I wouldn't worry too much that there's some dark story you won't be able to uncover, as long as you're doing a thorough job of checking references from previous jobs (and making sure to talk to past managers, specifically). Someone who has glowing references from their past three jobs is unlikely to have suddenly become a different person at their current position. Patterns really matter most, anyway, and you're going to get a good sense of that from the past managers.
4. Interactive, web-based résumés
With the digitalization of our world, what is your opinion on interactive, web-based résumés? The content would be as professional as expected. But it would be web-based and have a bit of interactivity (more organized links, sections, etc., and maybe a bit of light animation when you click on menus). I've seen a few in the past, but they are few and far between and usually for design-related positions in which the individual needs to demonstrate their visual and programming skills. But for regular, white-collar jobs, what do you think?

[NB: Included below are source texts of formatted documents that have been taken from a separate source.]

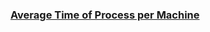 ### [Average Time of Process per Machine](https://leetcode.com/problems/average-time-of-process-per-machine)

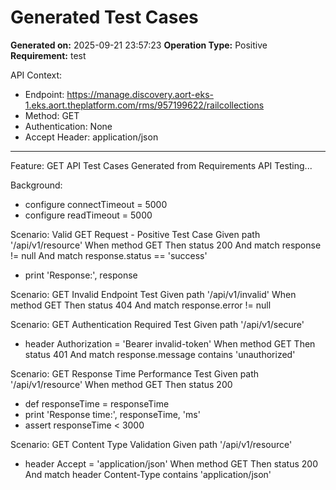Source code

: # Generated Test Cases
**Generated on:** 2025-09-21 23:57:23
**Operation Type:** Positive
**Requirement:**
test


API Context:
- Endpoint: https://manage.discovery.aort-eks-1.eks.aort.theplatform.com/rms/957199622/railcollections
- Method: GET
- Authentication: None
- Accept Header: application/json


---

Feature: GET API Test Cases Generated from Requirements
  API Testing...

Background:
  * configure connectTimeout = 5000
  * configure readTimeout = 5000

Scenario: Valid GET Request - Positive Test Case
  Given path '/api/v1/resource'
  When method GET
  Then status 200
  And match response != null
  And match response.status == 'success'
  * print 'Response:', response

Scenario: GET Invalid Endpoint Test
  Given path '/api/v1/invalid'
  When method GET
  Then status 404
  And match response.error != null

Scenario: GET Authentication Required Test
  Given path '/api/v1/secure'
  * header Authorization = 'Bearer invalid-token'
  When method GET
  Then status 401
  And match response.message contains 'unauthorized'

Scenario: GET Response Time Performance Test
  Given path '/api/v1/resource'
  When method GET
  Then status 200
  * def responseTime = responseTime
  * print 'Response time:', responseTime, 'ms'
  * assert responseTime < 3000

Scenario: GET Content Type Validation
  Given path '/api/v1/resource'
  * header Accept = 'application/json'
  When method GET
  Then status 200
  And match header Content-Type contains 'application/json'
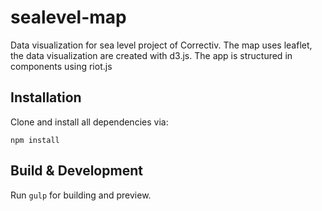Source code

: # sealevel-map
Data visualization for sea level project of Correctiv. The map uses leaflet, the data visualization are created with d3.js. The app is structured in components using riot.js

## Installation

Clone and install all dependencies via:

    npm install

## Build & Development

Run `gulp` for building and preview.
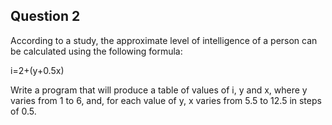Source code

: ## Question 2

According to a study, the approximate level of intelligence of a
person can be calculated using the following formula:

i=2+(y+0.5x)

Write a program that will produce a table of values of i, y and x,
where y varies from 1 to 6, and, for each value of y, x varies from
5.5 to 12.5 in steps of 0.5.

Nope. People keep looking for creative ways to improve on the traditional résumé, but the vast, vast majority of hiring managers prefer the traditional résumé because it serves their needs the best. Traditional résumés are easy to scan and quickly find information in, and they can be easily input into electronic applicant systems. That's seriously all we want. Don't mess with it!
5. My new co-worker noisily sucks on candy all day
A woman who recently joined our office sucks on candies all day long and makes terrible loud sucking noises. Is there a way to politely ask her to be quiet? It is driving me absolutely bananas.
Are you comfortable being pretty direct about it? That's really the only way you'll be able to do it. For instance, you could say: "Jane, I wonder if there's a quieter way to eat those candies? For some reason, I'm able to hear you sucking on them and it can be distracting."
If that feels too awkward, then you have to decide whether you'd rather risk the awkwardness or keep dealing with the noise. If it's really bugging you, I'd risk the awkwardness -- and perhaps keep in mind that most people would want to know if they were doing something like this that was driving others crazy. (Not all, certainly, but most.)